▸ **THE PROBLEM**: Write the data out again exactly and in full.

__________________________________________________

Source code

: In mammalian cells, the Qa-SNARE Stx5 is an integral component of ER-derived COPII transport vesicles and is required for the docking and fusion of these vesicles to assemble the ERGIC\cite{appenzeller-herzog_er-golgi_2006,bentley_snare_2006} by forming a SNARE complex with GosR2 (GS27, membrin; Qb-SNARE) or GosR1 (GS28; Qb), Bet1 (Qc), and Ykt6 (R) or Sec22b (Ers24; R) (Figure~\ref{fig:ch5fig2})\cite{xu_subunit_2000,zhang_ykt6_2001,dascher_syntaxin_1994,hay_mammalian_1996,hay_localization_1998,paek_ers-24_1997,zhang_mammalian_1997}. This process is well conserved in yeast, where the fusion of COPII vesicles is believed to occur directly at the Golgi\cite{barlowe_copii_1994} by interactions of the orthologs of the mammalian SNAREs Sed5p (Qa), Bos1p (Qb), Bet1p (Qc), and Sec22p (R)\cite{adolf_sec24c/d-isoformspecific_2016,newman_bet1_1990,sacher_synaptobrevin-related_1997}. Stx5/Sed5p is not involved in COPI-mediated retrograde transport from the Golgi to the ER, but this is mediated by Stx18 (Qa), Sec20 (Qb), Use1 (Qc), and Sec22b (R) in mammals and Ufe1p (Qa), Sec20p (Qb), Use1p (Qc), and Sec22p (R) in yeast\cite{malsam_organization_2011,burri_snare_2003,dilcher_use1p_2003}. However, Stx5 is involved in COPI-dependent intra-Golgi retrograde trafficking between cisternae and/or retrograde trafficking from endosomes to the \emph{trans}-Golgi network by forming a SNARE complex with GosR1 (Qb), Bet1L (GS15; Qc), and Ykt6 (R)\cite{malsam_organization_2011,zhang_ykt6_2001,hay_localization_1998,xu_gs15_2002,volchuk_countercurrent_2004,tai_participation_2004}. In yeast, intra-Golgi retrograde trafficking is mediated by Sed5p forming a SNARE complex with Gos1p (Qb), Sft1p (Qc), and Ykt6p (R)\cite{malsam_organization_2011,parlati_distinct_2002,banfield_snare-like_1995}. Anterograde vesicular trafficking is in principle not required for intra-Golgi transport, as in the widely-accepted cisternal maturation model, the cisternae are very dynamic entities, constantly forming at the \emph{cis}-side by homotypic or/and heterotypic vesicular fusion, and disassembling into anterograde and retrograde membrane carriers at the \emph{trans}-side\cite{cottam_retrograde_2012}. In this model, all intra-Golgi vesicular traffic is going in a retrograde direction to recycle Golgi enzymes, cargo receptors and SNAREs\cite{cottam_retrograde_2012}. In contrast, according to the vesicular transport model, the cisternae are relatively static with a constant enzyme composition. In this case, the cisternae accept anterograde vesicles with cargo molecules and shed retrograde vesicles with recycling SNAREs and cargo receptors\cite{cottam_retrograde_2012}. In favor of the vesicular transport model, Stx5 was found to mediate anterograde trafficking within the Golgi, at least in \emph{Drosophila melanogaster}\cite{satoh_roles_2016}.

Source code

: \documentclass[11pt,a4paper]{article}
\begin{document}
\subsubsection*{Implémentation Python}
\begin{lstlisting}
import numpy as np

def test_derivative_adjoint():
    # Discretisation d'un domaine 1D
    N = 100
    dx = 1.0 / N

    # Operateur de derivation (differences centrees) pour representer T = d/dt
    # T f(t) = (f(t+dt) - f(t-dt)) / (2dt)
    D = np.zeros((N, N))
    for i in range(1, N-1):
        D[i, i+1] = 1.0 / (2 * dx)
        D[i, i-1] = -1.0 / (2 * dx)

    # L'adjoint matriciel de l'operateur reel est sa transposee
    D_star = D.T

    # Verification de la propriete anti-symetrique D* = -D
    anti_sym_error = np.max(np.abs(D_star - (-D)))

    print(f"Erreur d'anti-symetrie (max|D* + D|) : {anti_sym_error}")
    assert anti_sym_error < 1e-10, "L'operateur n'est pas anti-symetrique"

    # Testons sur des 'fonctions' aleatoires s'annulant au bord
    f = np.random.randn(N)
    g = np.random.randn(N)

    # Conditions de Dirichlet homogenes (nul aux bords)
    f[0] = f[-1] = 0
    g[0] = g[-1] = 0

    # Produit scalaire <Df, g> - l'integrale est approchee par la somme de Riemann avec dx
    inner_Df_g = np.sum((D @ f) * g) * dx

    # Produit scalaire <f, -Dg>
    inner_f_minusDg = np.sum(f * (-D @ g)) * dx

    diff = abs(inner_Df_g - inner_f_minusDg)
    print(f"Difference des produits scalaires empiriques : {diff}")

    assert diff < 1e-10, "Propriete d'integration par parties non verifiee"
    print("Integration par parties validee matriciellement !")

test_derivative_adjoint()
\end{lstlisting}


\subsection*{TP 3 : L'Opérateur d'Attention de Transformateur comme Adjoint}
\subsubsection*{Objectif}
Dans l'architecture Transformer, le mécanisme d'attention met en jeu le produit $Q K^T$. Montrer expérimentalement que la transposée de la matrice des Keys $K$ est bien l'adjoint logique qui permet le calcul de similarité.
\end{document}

__________________________________________________

▸ **REPLY**:
Source code

: In mammalian cells, the Qa-SNARE Stx5 is an integral component of ER-derived COPII transport vesicles and is required for the docking and fusion of these vesicles to assemble the ERGIC\cite{appenzeller-herzog_er-golgi_2006,bentley_snare_2006} by forming a SNARE complex with GosR2 (GS27, membrin; Qb-SNARE) or GosR1 (GS28; Qb), Bet1 (Qc), and Ykt6 (R) or Sec22b (Ers24; R) (Figure~\ref{fig:ch5fig2})\cite{xu_subunit_2000,zhang_ykt6_2001,dascher_syntaxin_1994,hay_mammalian_1996,hay_localization_1998,paek_ers-24_1997,zhang_mammalian_1997}. This process is well conserved in yeast, where the fusion of COPII vesicles is believed to occur directly at the Golgi\cite{barlowe_copii_1994} by interactions of the orthologs of the mammalian SNAREs Sed5p (Qa), Bos1p (Qb), Bet1p (Qc), and Sec22p (R)\cite{adolf_sec24c/d-isoformspecific_2016,newman_bet1_1990,sacher_synaptobrevin-related_1997}. Stx5/Sed5p is not involved in COPI-mediated retrograde transport from the Golgi to the ER, but this is mediated by Stx18 (Qa), Sec20 (Qb), Use1 (Qc), and Sec22b (R) in mammals and Ufe1p (Qa), Sec20p (Qb), Use1p (Qc), and Sec22p (R) in yeast\cite{malsam_organization_2011,burri_snare_2003,dilcher_use1p_2003}. However, Stx5 is involved in COPI-dependent intra-Golgi retrograde trafficking between cisternae and/or retrograde trafficking from endosomes to the \emph{trans}-Golgi network by forming a SNARE complex with GosR1 (Qb), Bet1L (GS15; Qc), and Ykt6 (R)\cite{malsam_organization_2011,zhang_ykt6_2001,hay_localization_1998,xu_gs15_2002,volchuk_countercurrent_2004,tai_participation_2004}. In yeast, intra-Golgi retrograde trafficking is mediated by Sed5p forming a SNARE complex with Gos1p (Qb), Sft1p (Qc), and Ykt6p (R)\cite{malsam_organization_2011,parlati_distinct_2002,banfield_snare-like_1995}. Anterograde vesicular trafficking is in principle not required for intra-Golgi transport, as in the widely-accepted cisternal maturation model, the cisternae are very dynamic entities, constantly forming at the \emph{cis}-side by homotypic or/and heterotypic vesicular fusion, and disassembling into anterograde and retrograde membrane carriers at the \emph{trans}-side\cite{cottam_retrograde_2012}. In this model, all intra-Golgi vesicular traffic is going in a retrograde direction to recycle Golgi enzymes, cargo receptors and SNAREs\cite{cottam_retrograde_2012}. In contrast, according to the vesicular transport model, the cisternae are relatively static with a constant enzyme composition. In this case, the cisternae accept anterograde vesicles with cargo molecules and shed retrograde vesicles with recycling SNAREs and cargo receptors\cite{cottam_retrograde_2012}. In favor of the vesicular transport model, Stx5 was found to mediate anterograde trafficking within the Golgi, at least in \emph{Drosophila melanogaster}\cite{satoh_roles_2016}.

Source code

: \documentclass[11pt,a4paper]{article}
\begin{document}
\subsubsection*{Implémentation Python}
\begin{lstlisting}
import numpy as np

def test_derivative_adjoint():
    # Discretisation d'un domaine 1D
    N = 100
    dx = 1.0 / N

    # Operateur de derivation (differences centrees) pour representer T = d/dt
    # T f(t) = (f(t+dt) - f(t-dt)) / (2dt)
    D = np.zeros((N, N))
    for i in range(1, N-1):
        D[i, i+1] = 1.0 / (2 * dx)
        D[i, i-1] = -1.0 / (2 * dx)

    # L'adjoint matriciel de l'operateur reel est sa transposee
    D_star = D.T

    # Verification de la propriete anti-symetrique D* = -D
    anti_sym_error = np.max(np.abs(D_star - (-D)))

    print(f"Erreur d'anti-symetrie (max|D* + D|) : {anti_sym_error}")
    assert anti_sym_error < 1e-10, "L'operateur n'est pas anti-symetrique"

    # Testons sur des 'fonctions' aleatoires s'annulant au bord
    f = np.random.randn(N)
    g = np.random.randn(N)

    # Conditions de Dirichlet homogenes (nul aux bords)
    f[0] = f[-1] = 0
    g[0] = g[-1] = 0

    # Produit scalaire <Df, g> - l'integrale est approchee par la somme de Riemann avec dx
    inner_Df_g = np.sum((D @ f) * g) * dx

    # Produit scalaire <f, -Dg>
    inner_f_minusDg = np.sum(f * (-D @ g)) * dx

    diff = abs(inner_Df_g - inner_f_minusDg)
    print(f"Difference des produits scalaires empiriques : {diff}")

    assert diff < 1e-10, "Propriete d'integration par parties non verifiee"
    print("Integration par parties validee matriciellement !")

test_derivative_adjoint()
\end{lstlisting}


\subsection*{TP 3 : L'Opérateur d'Attention de Transformateur comme Adjoint}
\subsubsection*{Objectif}
Dans l'architecture Transformer, le mécanisme d'attention met en jeu le produit $Q K^T$. Montrer expérimentalement que la transposée de la matrice des Keys $K$ est bien l'adjoint logique qui permet le calcul de similarité.
\end{document}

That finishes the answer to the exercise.